Pacing the primaries

June 10, 1999

New Hampshire is in no danger of losing the first-in-the-nation presidential primary. The ingenuity and iron determination of the state's leaders, both Democrats and Republicans, guarantee it.

But the contortions they are having to go through provide new evidence of how pathetically ineffectual national party leaders have been at making sense of a presidential selection process that is out of control.

Yesterday, George W. Bush and Elizabeth Dole joined other Republicans, including John McCain and Pat Buchanan, in pledging to uphold New Hampshire's status by spurning any state that schedules a contest in the following seven days. Al Gore and Bill Bradley have also agreed.
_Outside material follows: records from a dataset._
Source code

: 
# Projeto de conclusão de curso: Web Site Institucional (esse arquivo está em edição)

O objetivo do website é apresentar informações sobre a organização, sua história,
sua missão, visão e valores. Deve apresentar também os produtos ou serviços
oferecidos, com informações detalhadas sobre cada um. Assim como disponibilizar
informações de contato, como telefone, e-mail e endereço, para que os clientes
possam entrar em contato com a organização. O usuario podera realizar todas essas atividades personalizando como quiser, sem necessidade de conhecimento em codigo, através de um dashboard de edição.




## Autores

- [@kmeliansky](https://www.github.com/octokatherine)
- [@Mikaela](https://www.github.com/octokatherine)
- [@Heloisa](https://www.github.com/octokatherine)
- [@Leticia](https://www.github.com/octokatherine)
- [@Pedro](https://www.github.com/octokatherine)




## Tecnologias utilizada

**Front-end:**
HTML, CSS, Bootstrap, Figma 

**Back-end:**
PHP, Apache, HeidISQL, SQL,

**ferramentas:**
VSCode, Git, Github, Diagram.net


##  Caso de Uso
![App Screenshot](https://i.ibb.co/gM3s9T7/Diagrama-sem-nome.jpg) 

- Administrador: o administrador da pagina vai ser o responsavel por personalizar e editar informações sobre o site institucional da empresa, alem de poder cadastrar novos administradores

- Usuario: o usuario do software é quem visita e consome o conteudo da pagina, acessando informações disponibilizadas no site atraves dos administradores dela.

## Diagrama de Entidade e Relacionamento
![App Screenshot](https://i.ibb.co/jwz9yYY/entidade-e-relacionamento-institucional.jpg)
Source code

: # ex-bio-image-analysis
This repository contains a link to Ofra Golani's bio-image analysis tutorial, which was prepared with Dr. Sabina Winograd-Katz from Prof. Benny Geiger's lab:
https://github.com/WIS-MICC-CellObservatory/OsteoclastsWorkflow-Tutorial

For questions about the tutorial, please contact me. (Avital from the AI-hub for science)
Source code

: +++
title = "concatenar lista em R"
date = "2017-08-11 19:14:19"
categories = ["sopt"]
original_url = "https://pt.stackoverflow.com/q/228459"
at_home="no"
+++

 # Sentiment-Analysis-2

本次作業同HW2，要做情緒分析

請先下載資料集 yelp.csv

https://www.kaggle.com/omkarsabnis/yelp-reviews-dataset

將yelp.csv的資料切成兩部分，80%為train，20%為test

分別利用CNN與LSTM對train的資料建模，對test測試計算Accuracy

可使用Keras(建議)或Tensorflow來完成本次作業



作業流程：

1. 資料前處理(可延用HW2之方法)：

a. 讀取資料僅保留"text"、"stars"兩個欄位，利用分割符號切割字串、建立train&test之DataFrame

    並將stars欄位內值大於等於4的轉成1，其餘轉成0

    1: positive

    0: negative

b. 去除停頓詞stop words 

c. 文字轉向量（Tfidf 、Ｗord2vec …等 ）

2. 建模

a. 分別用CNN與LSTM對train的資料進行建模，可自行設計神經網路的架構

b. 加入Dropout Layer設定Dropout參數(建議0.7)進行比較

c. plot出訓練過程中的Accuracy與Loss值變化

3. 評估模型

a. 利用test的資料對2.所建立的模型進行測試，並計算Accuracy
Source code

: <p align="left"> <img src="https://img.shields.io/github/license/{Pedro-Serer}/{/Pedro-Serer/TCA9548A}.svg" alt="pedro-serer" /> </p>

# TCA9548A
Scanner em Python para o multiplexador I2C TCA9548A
New Hampshire is completely justified in insisting that the primary calendar have some pace to it, so that events don't tumble over each other into a meaningless jumble. The voters of New Hampshire have earned the right to host this crucial retail primary because they have proved over many years that person-to-person campaigning still matters in presidential politics.

The immediate problem is Delaware. A law there sets the primary four days after New Hampshire, conflicting directly with a New Hampshire law requiring that its primary be held a week before any other state's.

The Granite State response, passed overwhelmingly by the House yesterday: legislation that could move the primary back into the preceding year if necessary. The unsubtle threat is that, if New Hampshire moved its primary to a Tuesday in late December (this December), Delaware would be in a position of having its primary on Christmas or New Year's Day.

No one expects this to happen. But the fact that state legislatures are engaged in such senseless long-range warfare cries out for action by the Democratic and Republican national committees. Already they have watched helplessly as no fewer than 17 states set primaries for March 7. New Hampshire has been smart to defend itself and not rely on the national parties.